Mucho más se puede decir de los términos del debate que Jorge Ignacio Domínguez trae a
colación sobre uno de los libros cubanos más leídos y discutidos en su época.
Porque no fueron solo los afrodescendientes los que pudieron sentirse ofendidos
por La prostitución en la ciudad de La
Habana. En dicho libro su autor, obsesionado por su ímpetu purificador, fustiga
tanto a los negros y mestizos como a las mujeres, los españoles, los asiáticos,
las trabajadoras sexuales; o arremete contra los géneros bailables más
populares del momento como el yambú y el danzón. La defensa que hacen las
diferentes partes implicadas de los derechos y la dignidad de negros, mujeres, e
inmigrantes le da una sorprendente vigencia a este debate frente a un doctor
que enarbolaba las banderas del progreso. Hoy, cuando la palabra progreso no ve
en las minorías un obstáculo sino instrumento para prestigiarse, la tentación de
renunciar a la lucidez en nombre de valores súbitamente absolutos conserva la
misma fuerza. En tal contexto la relectura de este debate puede ser muy
productiva si logramos entrar en él liberados de preconcepciones y ortodoxias.

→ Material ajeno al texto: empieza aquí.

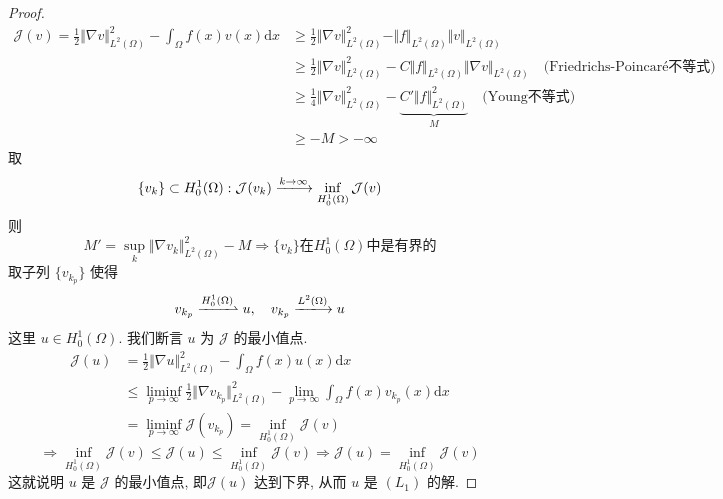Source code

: \documentclass[11pt]{ctexart}[UTF8]
\begin{document}
\begin{proof}
    \begin{equation*}
        \begin{aligned}
            \mathcal{J}(v) = \frac{1}{2}\Vert \nabla v \Vert_{L^2(\Omega)}^2 - \int_{\Omega} f(x) v(x) \mathrm{d}x &\geq \frac{1}{2}\Vert \nabla v \Vert_{L^2(\Omega)}^2 - \Vert f \Vert_{L^2(\Omega)}\Vert v \Vert_{L^2(\Omega)}\\
            &\geq  \frac{1}{2}\Vert \nabla v \Vert_{L^2(\Omega)}^2 - C\Vert f \Vert_{L^2(\Omega)}\Vert \nabla v \Vert_{L^2(\Omega)} \quad \text{(Friedrichs-Poincaré不等式)}\\
            &\geq \frac{1}{4}\Vert \nabla v \Vert_{L^2(\Omega)}^2 - \underbrace{C'\Vert f \Vert_{L^2(\Omega)}^2}_{M} \quad \text{(Young不等式)}\\
            &\geq -M > -\infty
        \end{aligned}
    \end{equation*}
    取 $$\{ v_k \} \subset H_{0}^{1}(\Omega) : \mathcal{J}(v_k) \xlongrightarrow{k \to \infty} \inf\limits_{H_{0}^{1}(\Omega)} \mathcal{J}(v)$$
    则
    \begin{equation*}
        M' = \sup\limits_{k} \Vert \nabla v_k \Vert_{L^2(\Omega)}^2 - M \Longrightarrow \{ v_{k} \} \text{在} H_{0}^{1}(\Omega) \text{中是有界的}
    \end{equation*}
    取子列 $\{ v_{k_{p}} \}$ 使得
    \begin{equation*}
        v_{k_p} \xrightharpoonup{H_{0}^{1}(\Omega)}  u, \quad v_{k_p} \xlongrightarrow{L^2(\Omega)} u
    \end{equation*}
    这里 $u \in H_{0}^{1}(\Omega)$. 我们断言 $u$ 为 $\mathcal{J}$ 的最小值点.
    \begin{equation*}
        \begin{aligned}
            \mathcal{J}(u)  &= \frac{1}{2}\Vert \nabla u \Vert_{L^2(\Omega)}^2 - \int_{\Omega} f(x) u(x) \mathrm{d}x\\
                            &\leq \liminf\limits_{p \to \infty} \frac{1}{2}\Vert \nabla v_{k_p} \Vert_{L^2(\Omega)}^2 - \lim\limits_{p \to \infty} \int_{\Omega} f(x) v_{k_p}(x) \mathrm{d}x\\
                            &= \liminf\limits_{p \to \infty} \mathcal{J}(v_{k_p}) = \inf\limits_{H_{0}^{1}(\Omega)} \mathcal{J}(v)
        \end{aligned}
    \end{equation*} 
    \begin{equation*}
        \Longrightarrow \inf\limits_{H_{0}^{1}(\Omega)} \mathcal{J}(v) \leq \mathcal{J}(u) \leq \inf\limits_{H_{0}^{1}(\Omega)} \mathcal{J}(v) \Longrightarrow \mathcal{J}(u) = \inf\limits_{H_{0}^{1}(\Omega)} \mathcal{J}(v)
    \end{equation*}
    这就说明 $u$ 是 $\mathcal{J}$ 的最小值点, 即$\mathcal{J}(u)$ 达到下界, 从而 $u$ 是 $(L_1)$ 的解.
\end{proof}
\end{document}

Si de algo peca el discurso de alguien que sin dudas
honrará esta academia como mismo hoy ella lo honra a él es el de no adentrarse más
en las direcciones que señala su estudio. Pero no le echemos en cara la
cortesía de la brevedad, cortesía a la que empezaré a faltar si no me despido
ahora mismo.
Bienvenido entonces a nuestra academia Jorge Ignacio
Domínguez con ese discurso que resulta modo ejemplar de acceder a ella.
*Leído el pasado sábado 28 de abril de 2018.
*Leído el pasado sábado 28 de abril de 2018.